• What the exercise asks: Your copy should match the entries exactly, with no images carried over.

• Material for this exercise:
○ ○ ○ ○ ○
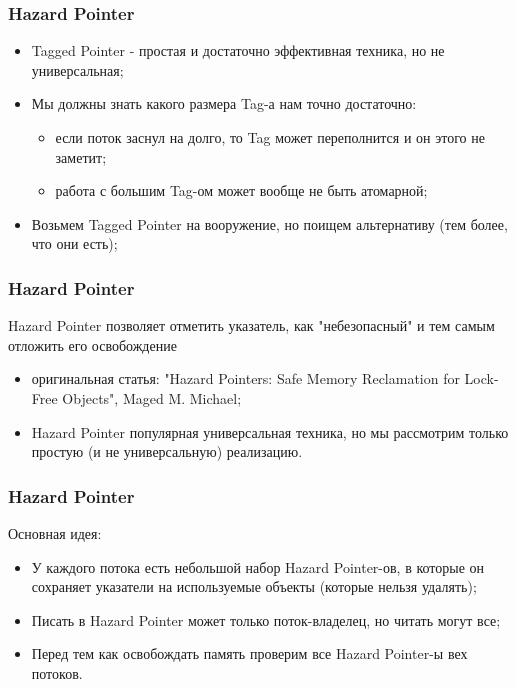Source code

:\begin{frame}
\frametitle{Hazard Pointer}

\begin{itemize}
  \item Tagged Pointer - простая и достаточно эффективная техника, но не универсальная;
  \item Мы должны знать какого размера Tag-а нам точно достаточно:
    \begin{itemize}
      \item если поток заснул на долго, то Tag может переполнится и он этого не заметит;
      \item работа с большим Tag-ом может вообще не быть атомарной;
    \end{itemize}
  \item Возьмем Tagged Pointer на вооружение, но поищем альтернативу (тем более, что они есть);
\end{itemize}
\end{frame}

\begin{frame}
\frametitle{Hazard Pointer}

Hazard Pointer позволяет отметить указатель, как "небезопасный" и тем самым отложить его освобождение
\begin{itemize}
  \item оригинальная статья: "Hazard Pointers: Safe Memory Reclamation for Lock-Free Objects", Maged M. Michael;
  \item Hazard Pointer популярная универсальная техника, но мы рассмотрим только простую (и не универсальную) реализацию.
\end{itemize}
\end{frame}

\begin{frame}
\frametitle{Hazard Pointer}

Основная идея:
\begin{itemize}
  \item У каждого потока есть небольшой набор Hazard Pointer-ов, в которые он сохраняет указатели на используемые объекты (которые нельзя удалять);
  \item Писать в Hazard Pointer может только поток-владелец, но читать могут все;
  \item Перед тем как освобождать память проверим все Hazard Pointer-ы вех потоков.
\end{itemize}
\end{frame}

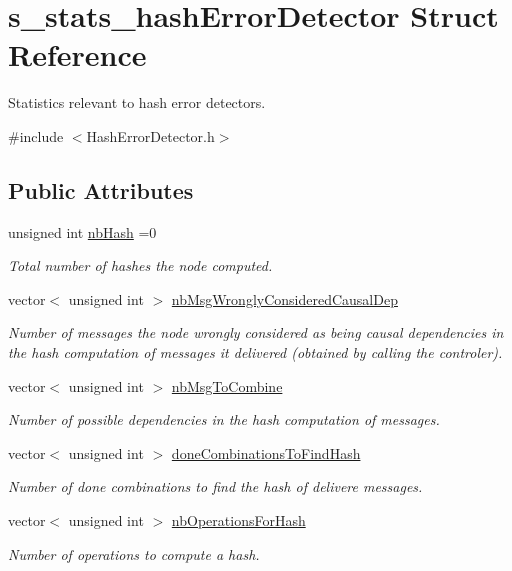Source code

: \hypertarget{structs__stats__hash_error_detector}{}\section{s\+\_\+stats\+\_\+hash\+Error\+Detector Struct Reference}
\label{structs__stats__hash_error_detector}


Statistics relevant to hash error detectors.  




{\ttfamily \#include $<$Hash\+Error\+Detector.\+h$>$}

\subsection*{Public Attributes}
\begin{DoxyCompactItemize}
\item 
unsigned int \hyperlink{structs__stats__hash_error_detector_a10b1af7c249bf232e739b50c5faed021}{nb\+Hash} =0
\begin{DoxyCompactList}\small\item\em Total number of hashes the node computed. \end{DoxyCompactList}\item 
vector$<$ unsigned int $>$ \hyperlink{structs__stats__hash_error_detector_ac8f99ce678b3938dc049ff074040b999}{nb\+Msg\+Wrongly\+Considered\+Causal\+Dep}
\begin{DoxyCompactList}\small\item\em Number of messages the node wrongly considered as being causal dependencies in the hash computation of messages it delivered (obtained by calling the controler). \end{DoxyCompactList}\item 
vector$<$ unsigned int $>$ \hyperlink{structs__stats__hash_error_detector_ab765b1ecec0ec33fec5968fb28d5e4fb}{nb\+Msg\+To\+Combine}
\begin{DoxyCompactList}\small\item\em Number of possible dependencies in the hash computation of messages. \end{DoxyCompactList}\item 
vector$<$ unsigned int $>$ \hyperlink{structs__stats__hash_error_detector_a82622eb0b2a4d41fc33df25c6360dc79}{done\+Combinations\+To\+Find\+Hash}
\begin{DoxyCompactList}\small\item\em Number of done combinations to find the hash of delivere messages. \end{DoxyCompactList}\item 
vector$<$ unsigned int $>$ \hyperlink{structs__stats__hash_error_detector_a64dab27e3314cfc2a233f620f0309782}{nb\+Operations\+For\+Hash}
\begin{DoxyCompactList}\small\item\em Number of operations to compute a hash. \end{DoxyCompactList}\end{DoxyCompactItemize}


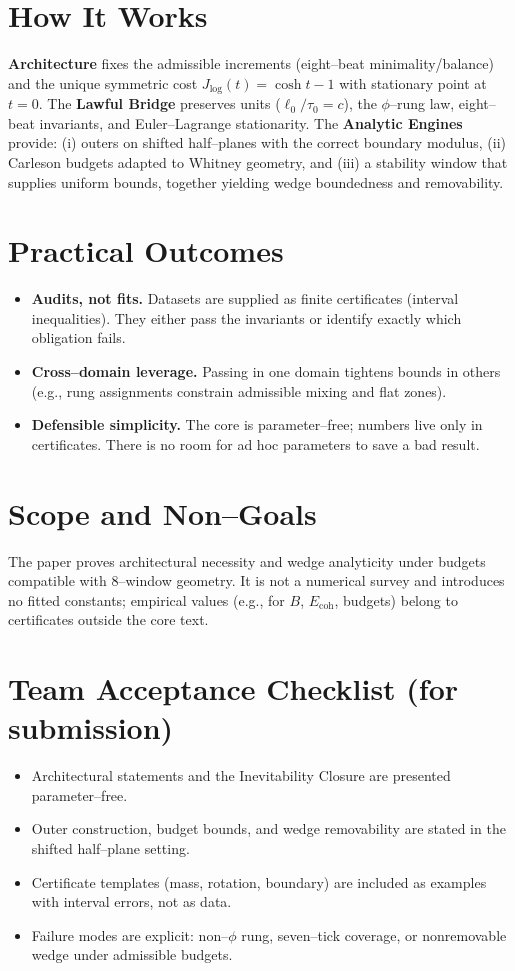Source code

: \documentclass[11pt]{article}
\begin{document}
\section*{How It Works}
\textbf{Architecture} fixes the admissible increments (eight--beat minimality/balance) and the unique symmetric cost $J_{\log}(t)=\cosh t-1$ with stationary point at $t=0$. The \textbf{Lawful Bridge} preserves units ($\ell_0/\tau_0=c$), the $\phi$--rung law, eight--beat invariants, and Euler--Lagrange stationarity. The \textbf{Analytic Engines} provide: (i) outers on shifted half--planes with the correct boundary modulus, (ii) Carleson budgets adapted to Whitney geometry, and (iii) a stability window that supplies uniform bounds, together yielding wedge boundedness and removability.

\section*{Practical Outcomes}
\begin{itemize}
  \item \textbf{Audits, not fits.} Datasets are supplied as finite certificates (interval inequalities). They either pass the invariants or identify exactly which obligation fails.
  \item \textbf{Cross--domain leverage.} Passing in one domain tightens bounds in others (e.g., rung assignments constrain admissible mixing and flat zones).
  \item \textbf{Defensible simplicity.} The core is parameter--free; numbers live only in certificates. There is no room for ad hoc parameters to save a bad result.
\end{itemize}

\section*{Scope and Non--Goals}
The paper proves architectural necessity and wedge analyticity under budgets compatible with $8$--window geometry. It is not a numerical survey and introduces no fitted constants; empirical values (e.g., for $B$, $E_{\mathrm{coh}}$, budgets) belong to certificates outside the core text.

\section*{Team Acceptance Checklist (for submission)}
\begin{itemize}
  \item Architectural statements and the Inevitability Closure are presented parameter--free.
  \item Outer construction, budget bounds, and wedge removability are stated in the shifted half--plane setting.
  \item Certificate templates (mass, rotation, boundary) are included as examples with interval errors, not as data.
  \item Failure modes are explicit: non--$\phi$ rung, seven--tick coverage, or nonremovable wedge under admissible budgets.
\end{itemize}
\end{document}
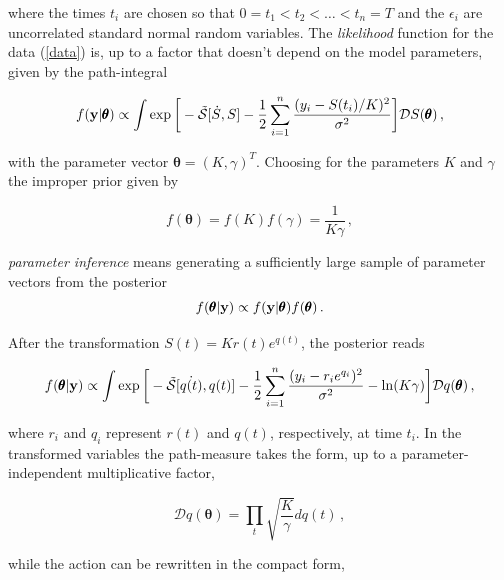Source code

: \documentclass[11pt, a4paper]{article}
\newcommand{\vc}[1]{{\bf #1 }}
\newcommand{\bt}{\pmb\theta}
\begin{document}
where the times $t_i$ are chosen so that $0=t_1<t_2<\dots < t_n=T$ and the $\epsilon_i$ are uncorrelated standard normal random variables.
The {\em likelihood} function for the data (\ref{data}) is, up to a factor that doesn't depend on the model parameters, given by the path-integral

\begin{equation}\label{likelihood}
  f(\vc y | \bt)
  \propto
  \int
  \exp\bigg[
    -{\tilde{\mathcal S}}[\dot{S},S]
    -\frac{1}{2}
    \sum_{i=1}^n
    \frac
    {(y_i-S(t_i)/K)^2}
    {\sigma^2}
  \bigg]
  {\mathcal D} S(\bt)\,,
\end{equation}

with the parameter vector $\bt=(K,\gamma)^T$. Choosing for the parameters $K$ and $\gamma$ the improper prior given by

\begin{equation}\label{prior}
  f(\bt)
  =  f(K) f(\gamma) = \frac{1}{K \gamma} \,,
\end{equation}

{\em parameter inference} means generating a sufficiently large sample of parameter vectors from the posterior
\begin{equation}\label{posterior}
  f(\bt|\vc y)\propto f(\vc y|\bt)f(\bt)\,.
\end{equation}

After the transformation $S(t) = K r(t) e^{q(t)}$, the posterior reads

\begin{equation}\label{posterior_pathint}
  f(\bt | \vc y)
  \propto
  \int
  \exp\bigg[
    -{\tilde{\mathcal S}}[\dot{q(t)},q(t)]
    -\frac{1}{2}
    \sum_{i=1}^n
    \frac
    {(y_i-r_ie^{q_i})^2}
    {\sigma^2}
    -\ln(K\gamma)
  \bigg]
  {\mathcal Dq}({\pmb\theta})
  \,,
\end{equation}


where $r_i$ and $q_i$ represent $r(t)$ and $q(t)$, respectively, at time $t_i$. In the transformed variables the path-measure takes the form, up to a parameter-independent multiplicative factor,

\begin{equation}\label{pathmeasure_q}
{\mathcal Dq} (\bt)
=
\prod_{t}
\sqrt{\frac{K}{\gamma}} dq(t)\,,
\end{equation}

while the action can be rewritten in the compact form,
\end{document}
○ ○ ○ ○ ○
• Expected answer:
Source code

:\begin{frame}
\frametitle{Hazard Pointer}

\begin{itemize}
  \item Tagged Pointer - простая и достаточно эффективная техника, но не универсальная;
  \item Мы должны знать какого размера Tag-а нам точно достаточно:
    \begin{itemize}
      \item если поток заснул на долго, то Tag может переполнится и он этого не заметит;
      \item работа с большим Tag-ом может вообще не быть атомарной;
    \end{itemize}
  \item Возьмем Tagged Pointer на вооружение, но поищем альтернативу (тем более, что они есть);
\end{itemize}
\end{frame}

\begin{frame}
\frametitle{Hazard Pointer}

Hazard Pointer позволяет отметить указатель, как "небезопасный" и тем самым отложить его освобождение
\begin{itemize}
  \item оригинальная статья: "Hazard Pointers: Safe Memory Reclamation for Lock-Free Objects", Maged M. Michael;
  \item Hazard Pointer популярная универсальная техника, но мы рассмотрим только простую (и не универсальную) реализацию.
\end{itemize}
\end{frame}

\begin{frame}
\frametitle{Hazard Pointer}

Основная идея:
\begin{itemize}
  \item У каждого потока есть небольшой набор Hazard Pointer-ов, в которые он сохраняет указатели на используемые объекты (которые нельзя удалять);
  \item Писать в Hazard Pointer может только поток-владелец, но читать могут все;
  \item Перед тем как освобождать память проверим все Hazard Pointer-ы вех потоков.
\end{itemize}
\end{frame}

Source code

: \hypertarget{structs__stats__hash_error_detector}{}\section{s\+\_\+stats\+\_\+hash\+Error\+Detector Struct Reference}
\label{structs__stats__hash_error_detector}


Statistics relevant to hash error detectors.  




{\ttfamily \#include $<$Hash\+Error\+Detector.\+h$>$}

\subsection*{Public Attributes}
\begin{DoxyCompactItemize}
\item 
unsigned int \hyperlink{structs__stats__hash_error_detector_a10b1af7c249bf232e739b50c5faed021}{nb\+Hash} =0
\begin{DoxyCompactList}\small\item\em Total number of hashes the node computed. \end{DoxyCompactList}\item 
vector$<$ unsigned int $>$ \hyperlink{structs__stats__hash_error_detector_ac8f99ce678b3938dc049ff074040b999}{nb\+Msg\+Wrongly\+Considered\+Causal\+Dep}
\begin{DoxyCompactList}\small\item\em Number of messages the node wrongly considered as being causal dependencies in the hash computation of messages it delivered (obtained by calling the controler). \end{DoxyCompactList}\item 
vector$<$ unsigned int $>$ \hyperlink{structs__stats__hash_error_detector_ab765b1ecec0ec33fec5968fb28d5e4fb}{nb\+Msg\+To\+Combine}
\begin{DoxyCompactList}\small\item\em Number of possible dependencies in the hash computation of messages. \end{DoxyCompactList}\item 
vector$<$ unsigned int $>$ \hyperlink{structs__stats__hash_error_detector_a82622eb0b2a4d41fc33df25c6360dc79}{done\+Combinations\+To\+Find\+Hash}
\begin{DoxyCompactList}\small\item\em Number of done combinations to find the hash of delivere messages. \end{DoxyCompactList}\item 
vector$<$ unsigned int $>$ \hyperlink{structs__stats__hash_error_detector_a64dab27e3314cfc2a233f620f0309782}{nb\+Operations\+For\+Hash}
\begin{DoxyCompactList}\small\item\em Number of operations to compute a hash. \end{DoxyCompactList}\end{DoxyCompactItemize}


Source code

: \documentclass[11pt]{article}
\begin{document}
\section*{How It Works}
\textbf{Architecture} fixes the admissible increments (eight--beat minimality/balance) and the unique symmetric cost $J_{\log}(t)=\cosh t-1$ with stationary point at $t=0$. The \textbf{Lawful Bridge} preserves units ($\ell_0/\tau_0=c$), the $\phi$--rung law, eight--beat invariants, and Euler--Lagrange stationarity. The \textbf{Analytic Engines} provide: (i) outers on shifted half--planes with the correct boundary modulus, (ii) Carleson budgets adapted to Whitney geometry, and (iii) a stability window that supplies uniform bounds, together yielding wedge boundedness and removability.

\section*{Practical Outcomes}
\begin{itemize}
  \item \textbf{Audits, not fits.} Datasets are supplied as finite certificates (interval inequalities). They either pass the invariants or identify exactly which obligation fails.
  \item \textbf{Cross--domain leverage.} Passing in one domain tightens bounds in others (e.g., rung assignments constrain admissible mixing and flat zones).
  \item \textbf{Defensible simplicity.} The core is parameter--free; numbers live only in certificates. There is no room for ad hoc parameters to save a bad result.
\end{itemize}

\section*{Scope and Non--Goals}
The paper proves architectural necessity and wedge analyticity under budgets compatible with $8$--window geometry. It is not a numerical survey and introduces no fitted constants; empirical values (e.g., for $B$, $E_{\mathrm{coh}}$, budgets) belong to certificates outside the core text.

\section*{Team Acceptance Checklist (for submission)}
\begin{itemize}
  \item Architectural statements and the Inevitability Closure are presented parameter--free.
  \item Outer construction, budget bounds, and wedge removability are stated in the shifted half--plane setting.
  \item Certificate templates (mass, rotation, boundary) are included as examples with interval errors, not as data.
  \item Failure modes are explicit: non--$\phi$ rung, seven--tick coverage, or nonremovable wedge under admissible budgets.
\end{itemize}
\end{document}
Source code

: \documentclass[11pt, a4paper]{article}
\newcommand{\vc}[1]{{\bf #1 }}
\newcommand{\bt}{\pmb\theta}
\begin{document}
where the times $t_i$ are chosen so that $0=t_1<t_2<\dots < t_n=T$ and the $\epsilon_i$ are uncorrelated standard normal random variables.
The {\em likelihood} function for the data (\ref{data}) is, up to a factor that doesn't depend on the model parameters, given by the path-integral

\begin{equation}\label{likelihood}
  f(\vc y | \bt)
  \propto
  \int
  \exp\bigg[
    -{\tilde{\mathcal S}}[\dot{S},S]
    -\frac{1}{2}
    \sum_{i=1}^n
    \frac
    {(y_i-S(t_i)/K)^2}
    {\sigma^2}
  \bigg]
  {\mathcal D} S(\bt)\,,
\end{equation}

with the parameter vector $\bt=(K,\gamma)^T$. Choosing for the parameters $K$ and $\gamma$ the improper prior given by

\begin{equation}\label{prior}
  f(\bt)
  =  f(K) f(\gamma) = \frac{1}{K \gamma} \,,
\end{equation}

{\em parameter inference} means generating a sufficiently large sample of parameter vectors from the posterior
\begin{equation}\label{posterior}
  f(\bt|\vc y)\propto f(\vc y|\bt)f(\bt)\,.
\end{equation}

After the transformation $S(t) = K r(t) e^{q(t)}$, the posterior reads

\begin{equation}\label{posterior_pathint}
  f(\bt | \vc y)
  \propto
  \int
  \exp\bigg[
    -{\tilde{\mathcal S}}[\dot{q(t)},q(t)]
    -\frac{1}{2}
    \sum_{i=1}^n
    \frac
    {(y_i-r_ie^{q_i})^2}
    {\sigma^2}
    -\ln(K\gamma)
  \bigg]
  {\mathcal Dq}({\pmb\theta})
  \,,
\end{equation}


where $r_i$ and $q_i$ represent $r(t)$ and $q(t)$, respectively, at time $t_i$. In the transformed variables the path-measure takes the form, up to a parameter-independent multiplicative factor,

\begin{equation}\label{pathmeasure_q}
{\mathcal Dq} (\bt)
=
\prod_{t}
\sqrt{\frac{K}{\gamma}} dq(t)\,,
\end{equation}

while the action can be rewritten in the compact form,
\end{document}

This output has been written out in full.